[Stored data entries]
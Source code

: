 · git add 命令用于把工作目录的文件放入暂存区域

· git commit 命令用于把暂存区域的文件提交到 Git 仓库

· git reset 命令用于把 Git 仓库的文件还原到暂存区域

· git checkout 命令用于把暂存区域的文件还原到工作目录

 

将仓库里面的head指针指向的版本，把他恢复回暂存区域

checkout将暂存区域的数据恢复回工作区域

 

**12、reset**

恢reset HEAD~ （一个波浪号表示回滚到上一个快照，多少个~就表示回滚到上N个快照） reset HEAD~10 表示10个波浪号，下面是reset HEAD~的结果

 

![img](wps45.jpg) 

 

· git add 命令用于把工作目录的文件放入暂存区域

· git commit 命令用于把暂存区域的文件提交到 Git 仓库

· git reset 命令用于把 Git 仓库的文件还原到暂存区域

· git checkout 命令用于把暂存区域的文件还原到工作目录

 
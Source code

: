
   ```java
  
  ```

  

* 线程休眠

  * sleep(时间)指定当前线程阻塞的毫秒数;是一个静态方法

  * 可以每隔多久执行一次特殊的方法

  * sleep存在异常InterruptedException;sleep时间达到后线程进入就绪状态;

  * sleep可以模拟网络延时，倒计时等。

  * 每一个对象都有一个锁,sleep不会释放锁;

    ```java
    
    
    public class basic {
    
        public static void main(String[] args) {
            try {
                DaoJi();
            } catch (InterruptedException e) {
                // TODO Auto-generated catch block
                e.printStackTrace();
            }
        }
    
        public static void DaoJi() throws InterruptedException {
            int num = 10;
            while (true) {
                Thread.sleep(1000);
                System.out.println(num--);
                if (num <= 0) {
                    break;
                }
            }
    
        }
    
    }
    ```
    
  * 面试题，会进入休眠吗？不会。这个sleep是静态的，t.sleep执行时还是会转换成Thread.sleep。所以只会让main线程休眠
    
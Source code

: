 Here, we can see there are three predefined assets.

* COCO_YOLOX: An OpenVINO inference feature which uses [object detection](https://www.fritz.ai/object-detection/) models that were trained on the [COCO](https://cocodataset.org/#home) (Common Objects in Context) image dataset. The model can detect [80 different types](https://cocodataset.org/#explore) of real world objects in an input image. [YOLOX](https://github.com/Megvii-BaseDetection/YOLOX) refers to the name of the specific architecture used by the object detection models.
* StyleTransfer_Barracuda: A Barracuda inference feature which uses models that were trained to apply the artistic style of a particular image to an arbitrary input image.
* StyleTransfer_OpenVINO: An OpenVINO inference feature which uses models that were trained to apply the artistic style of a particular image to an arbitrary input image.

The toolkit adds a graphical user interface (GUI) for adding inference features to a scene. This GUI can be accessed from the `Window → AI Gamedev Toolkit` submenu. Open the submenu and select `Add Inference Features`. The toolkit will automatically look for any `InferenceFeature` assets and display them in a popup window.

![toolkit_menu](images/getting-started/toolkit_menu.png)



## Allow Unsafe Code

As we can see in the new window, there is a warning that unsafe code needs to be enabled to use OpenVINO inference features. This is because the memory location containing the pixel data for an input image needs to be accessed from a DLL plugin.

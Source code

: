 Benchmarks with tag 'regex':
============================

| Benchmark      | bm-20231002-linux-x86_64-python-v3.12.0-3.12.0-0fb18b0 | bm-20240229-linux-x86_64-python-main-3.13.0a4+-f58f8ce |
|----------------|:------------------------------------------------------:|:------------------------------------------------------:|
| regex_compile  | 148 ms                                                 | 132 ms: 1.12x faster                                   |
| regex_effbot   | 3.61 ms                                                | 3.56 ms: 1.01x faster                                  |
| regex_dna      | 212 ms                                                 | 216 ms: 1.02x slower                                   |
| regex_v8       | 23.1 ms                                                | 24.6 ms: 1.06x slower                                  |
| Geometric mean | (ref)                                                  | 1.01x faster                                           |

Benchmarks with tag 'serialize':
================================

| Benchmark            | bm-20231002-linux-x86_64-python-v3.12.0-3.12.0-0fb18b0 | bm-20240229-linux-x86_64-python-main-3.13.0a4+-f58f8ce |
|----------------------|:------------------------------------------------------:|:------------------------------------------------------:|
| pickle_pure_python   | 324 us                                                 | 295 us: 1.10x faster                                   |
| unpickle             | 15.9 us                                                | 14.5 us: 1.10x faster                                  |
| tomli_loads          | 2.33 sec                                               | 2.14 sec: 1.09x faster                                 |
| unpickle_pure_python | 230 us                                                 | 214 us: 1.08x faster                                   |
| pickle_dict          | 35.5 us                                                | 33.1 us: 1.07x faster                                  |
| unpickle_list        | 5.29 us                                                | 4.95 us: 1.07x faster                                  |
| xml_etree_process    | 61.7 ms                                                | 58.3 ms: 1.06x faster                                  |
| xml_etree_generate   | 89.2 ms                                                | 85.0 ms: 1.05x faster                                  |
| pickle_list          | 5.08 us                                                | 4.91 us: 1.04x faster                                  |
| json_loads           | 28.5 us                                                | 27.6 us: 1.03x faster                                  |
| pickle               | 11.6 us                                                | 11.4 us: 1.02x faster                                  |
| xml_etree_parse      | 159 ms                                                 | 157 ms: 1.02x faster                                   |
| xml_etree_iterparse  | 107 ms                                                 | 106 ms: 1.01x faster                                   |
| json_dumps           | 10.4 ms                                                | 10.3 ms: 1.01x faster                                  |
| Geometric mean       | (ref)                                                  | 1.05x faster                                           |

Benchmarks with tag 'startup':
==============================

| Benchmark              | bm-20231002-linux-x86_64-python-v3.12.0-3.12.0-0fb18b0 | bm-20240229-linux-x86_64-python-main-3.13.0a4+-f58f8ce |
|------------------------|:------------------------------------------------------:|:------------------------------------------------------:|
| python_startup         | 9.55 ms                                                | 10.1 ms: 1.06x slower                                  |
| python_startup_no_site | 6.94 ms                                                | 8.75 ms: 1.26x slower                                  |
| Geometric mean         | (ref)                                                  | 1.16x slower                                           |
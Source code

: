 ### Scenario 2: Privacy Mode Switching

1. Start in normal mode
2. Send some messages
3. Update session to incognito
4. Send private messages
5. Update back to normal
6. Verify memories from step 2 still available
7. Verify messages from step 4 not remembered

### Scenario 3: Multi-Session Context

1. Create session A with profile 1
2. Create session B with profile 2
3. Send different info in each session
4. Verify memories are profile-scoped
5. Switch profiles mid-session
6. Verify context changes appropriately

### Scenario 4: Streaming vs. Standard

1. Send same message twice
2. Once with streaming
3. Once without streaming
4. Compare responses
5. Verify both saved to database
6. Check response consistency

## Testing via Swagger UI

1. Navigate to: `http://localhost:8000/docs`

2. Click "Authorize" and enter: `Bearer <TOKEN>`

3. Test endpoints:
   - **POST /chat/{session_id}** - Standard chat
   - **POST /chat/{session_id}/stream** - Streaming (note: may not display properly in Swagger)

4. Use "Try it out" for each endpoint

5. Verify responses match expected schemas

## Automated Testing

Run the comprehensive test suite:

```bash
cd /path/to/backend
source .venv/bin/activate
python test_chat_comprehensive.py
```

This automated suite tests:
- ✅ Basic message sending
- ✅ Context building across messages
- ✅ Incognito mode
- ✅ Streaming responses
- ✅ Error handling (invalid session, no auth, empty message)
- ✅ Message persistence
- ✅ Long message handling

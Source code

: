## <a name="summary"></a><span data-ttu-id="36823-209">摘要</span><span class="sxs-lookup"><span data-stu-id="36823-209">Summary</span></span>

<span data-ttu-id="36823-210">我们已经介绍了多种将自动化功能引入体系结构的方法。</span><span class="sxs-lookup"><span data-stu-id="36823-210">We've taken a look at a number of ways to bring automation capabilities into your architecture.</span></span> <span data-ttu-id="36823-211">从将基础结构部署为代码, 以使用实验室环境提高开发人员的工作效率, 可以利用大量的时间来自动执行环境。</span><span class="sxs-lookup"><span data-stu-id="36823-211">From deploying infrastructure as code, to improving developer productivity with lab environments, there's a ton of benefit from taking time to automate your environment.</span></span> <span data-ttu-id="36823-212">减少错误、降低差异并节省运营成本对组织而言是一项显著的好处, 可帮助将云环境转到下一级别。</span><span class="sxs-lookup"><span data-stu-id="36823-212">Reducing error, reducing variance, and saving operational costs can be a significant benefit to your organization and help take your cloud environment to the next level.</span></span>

What you will do: Search the records above for the string "suite" and copy each line that holds it.

Task response:
Run the comprehensive test suite:
This automated suite tests:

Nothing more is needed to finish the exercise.